The OpenFlamingo project has recently announced the release of its open source framework for training and evaluating multimodal vision-language models (MVMLs) with in-context learning. This project seeks to develop a multimodal system capable of addressing a wide range of vision-language tasks and reaching the power and versatility of GPT-4 in the processing of visual and text inputs.
The goal of OpenFlamingo is to create an open source version of DeepMind’s Flamingo model, which is capable of processing and reasoning about images, videos, and text.
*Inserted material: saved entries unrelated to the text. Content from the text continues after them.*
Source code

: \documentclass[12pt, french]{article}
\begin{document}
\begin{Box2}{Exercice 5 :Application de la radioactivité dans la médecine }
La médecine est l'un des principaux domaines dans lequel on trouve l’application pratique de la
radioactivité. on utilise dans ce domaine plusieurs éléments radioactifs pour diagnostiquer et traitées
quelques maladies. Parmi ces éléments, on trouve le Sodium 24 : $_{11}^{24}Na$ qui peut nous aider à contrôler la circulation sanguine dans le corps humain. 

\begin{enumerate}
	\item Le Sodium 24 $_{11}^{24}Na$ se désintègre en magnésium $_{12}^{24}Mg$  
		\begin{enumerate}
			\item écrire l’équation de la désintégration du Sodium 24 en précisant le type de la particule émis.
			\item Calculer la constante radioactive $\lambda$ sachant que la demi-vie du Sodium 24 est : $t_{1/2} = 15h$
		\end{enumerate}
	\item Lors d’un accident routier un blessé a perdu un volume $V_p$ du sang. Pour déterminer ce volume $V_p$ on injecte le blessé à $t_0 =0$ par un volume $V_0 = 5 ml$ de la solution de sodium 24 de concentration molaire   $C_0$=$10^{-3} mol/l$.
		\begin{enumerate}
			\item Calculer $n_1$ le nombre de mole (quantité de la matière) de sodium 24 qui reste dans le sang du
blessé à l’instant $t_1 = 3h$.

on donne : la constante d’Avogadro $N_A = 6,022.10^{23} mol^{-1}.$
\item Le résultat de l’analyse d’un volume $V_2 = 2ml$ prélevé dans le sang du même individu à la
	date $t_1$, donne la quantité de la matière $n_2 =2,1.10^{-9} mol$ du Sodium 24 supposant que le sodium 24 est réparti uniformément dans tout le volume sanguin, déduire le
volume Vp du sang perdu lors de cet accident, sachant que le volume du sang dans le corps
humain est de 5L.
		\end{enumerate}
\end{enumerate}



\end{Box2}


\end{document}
OpenFlamingo contributions
OpenFlamingo is a Python framework that enables Flamingo-style training and testing of MVMLs, based on the Lucidrains implementation and David Hansmair’s flamingo-mini repository. The project includes the following contributions:
multimodal dataset
A large-scale multimodal dataset with interspersed sequences of images and text. The C4 multimodal dataset is an extension of the C4 dataset, which was used to train T5 models. For each document in the C4 en.clean dataset, the original Common Crawl web page is retrieved and the downloadable images are collected. Data cleansing is done through deduplication and content filtering, which seeks to remove images that are not safe for work (NSFW) and those that are not related, such as advertisements. In addition, face detection is carried out and images with positive identifications are discarded. Finally, images and sentences are interleaved using bipartite matching within a document: CLIP ViT/L-14 image and text similarities serve as edge weights. Multimodal-C4 consists of approximately 75 million documents, encompassing around 400 million images and 38 billion tokens.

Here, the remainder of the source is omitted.